MATERIAL FOR THIS EXERCISE:
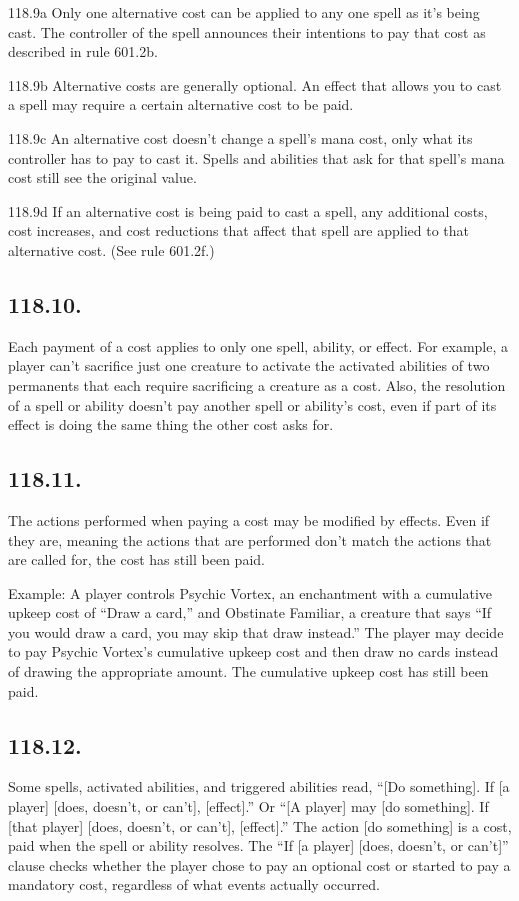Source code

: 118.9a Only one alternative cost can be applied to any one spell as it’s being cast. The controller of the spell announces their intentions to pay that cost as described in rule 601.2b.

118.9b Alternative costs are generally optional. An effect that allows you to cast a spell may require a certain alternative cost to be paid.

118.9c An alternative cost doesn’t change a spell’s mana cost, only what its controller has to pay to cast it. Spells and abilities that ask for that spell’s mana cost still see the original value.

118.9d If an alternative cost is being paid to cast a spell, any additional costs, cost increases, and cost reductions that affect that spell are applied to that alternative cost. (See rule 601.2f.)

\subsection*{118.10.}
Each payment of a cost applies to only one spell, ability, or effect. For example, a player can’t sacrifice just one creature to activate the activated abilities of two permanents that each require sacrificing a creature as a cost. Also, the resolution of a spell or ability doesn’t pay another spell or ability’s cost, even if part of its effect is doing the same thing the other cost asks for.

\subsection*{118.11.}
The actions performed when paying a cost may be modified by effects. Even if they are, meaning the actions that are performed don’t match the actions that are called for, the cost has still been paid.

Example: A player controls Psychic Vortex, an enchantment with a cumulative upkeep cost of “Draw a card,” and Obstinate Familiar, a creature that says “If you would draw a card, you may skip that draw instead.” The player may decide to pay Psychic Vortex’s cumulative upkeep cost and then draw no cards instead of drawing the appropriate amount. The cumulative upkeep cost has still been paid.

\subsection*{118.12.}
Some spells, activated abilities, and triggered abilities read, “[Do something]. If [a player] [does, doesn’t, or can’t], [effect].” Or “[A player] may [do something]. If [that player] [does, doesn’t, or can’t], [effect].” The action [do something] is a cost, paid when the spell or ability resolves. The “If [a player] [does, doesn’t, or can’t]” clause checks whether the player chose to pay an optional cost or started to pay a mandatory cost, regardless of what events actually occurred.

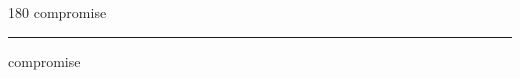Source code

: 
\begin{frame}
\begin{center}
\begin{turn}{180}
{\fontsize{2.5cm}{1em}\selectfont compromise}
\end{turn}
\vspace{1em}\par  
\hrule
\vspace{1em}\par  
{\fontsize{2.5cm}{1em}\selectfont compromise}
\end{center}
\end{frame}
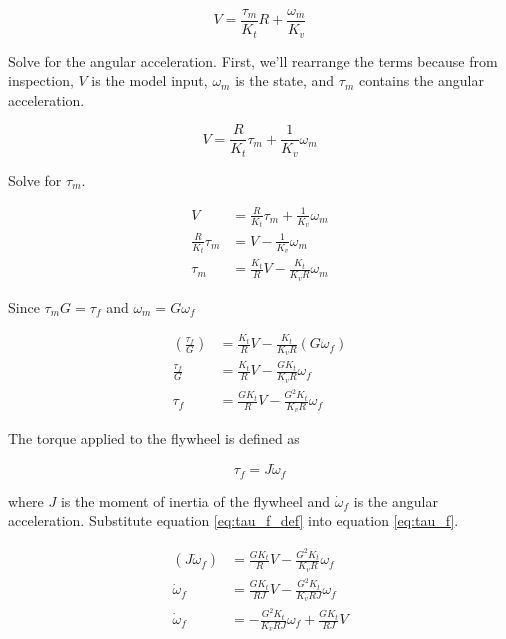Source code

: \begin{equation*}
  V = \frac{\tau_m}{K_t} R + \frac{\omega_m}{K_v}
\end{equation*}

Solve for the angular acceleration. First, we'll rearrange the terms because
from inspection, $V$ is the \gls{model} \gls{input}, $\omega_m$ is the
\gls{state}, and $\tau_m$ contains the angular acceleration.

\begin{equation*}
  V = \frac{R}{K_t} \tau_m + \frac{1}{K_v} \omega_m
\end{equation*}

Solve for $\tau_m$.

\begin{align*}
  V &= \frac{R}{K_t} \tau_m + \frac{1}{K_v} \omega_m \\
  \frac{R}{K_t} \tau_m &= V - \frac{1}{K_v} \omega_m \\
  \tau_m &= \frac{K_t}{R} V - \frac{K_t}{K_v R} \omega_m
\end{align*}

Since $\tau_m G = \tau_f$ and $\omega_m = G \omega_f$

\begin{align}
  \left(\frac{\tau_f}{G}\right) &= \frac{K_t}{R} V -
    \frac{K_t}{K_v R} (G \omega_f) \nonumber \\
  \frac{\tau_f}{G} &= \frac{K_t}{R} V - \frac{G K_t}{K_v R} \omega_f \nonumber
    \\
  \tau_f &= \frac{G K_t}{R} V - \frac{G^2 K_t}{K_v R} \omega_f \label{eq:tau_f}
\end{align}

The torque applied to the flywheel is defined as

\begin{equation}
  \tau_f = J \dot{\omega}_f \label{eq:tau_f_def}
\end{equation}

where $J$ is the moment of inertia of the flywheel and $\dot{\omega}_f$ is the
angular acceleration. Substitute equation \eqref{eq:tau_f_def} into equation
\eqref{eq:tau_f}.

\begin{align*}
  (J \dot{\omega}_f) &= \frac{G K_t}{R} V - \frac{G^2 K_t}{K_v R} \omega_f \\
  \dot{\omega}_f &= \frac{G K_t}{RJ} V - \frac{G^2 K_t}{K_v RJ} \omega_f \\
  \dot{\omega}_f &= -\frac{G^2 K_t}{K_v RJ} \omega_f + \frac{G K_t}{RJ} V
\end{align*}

WHAT YOU NEED TO DO: From the data, pick out every line that includes "nonumber".

SOLUTION TO THIS TASK:
    \frac{K_t}{K_v R} (G \omega_f) \nonumber \\
  \frac{\tau_f}{G} &= \frac{K_t}{R} V - \frac{G K_t}{K_v R} \omega_f \nonumber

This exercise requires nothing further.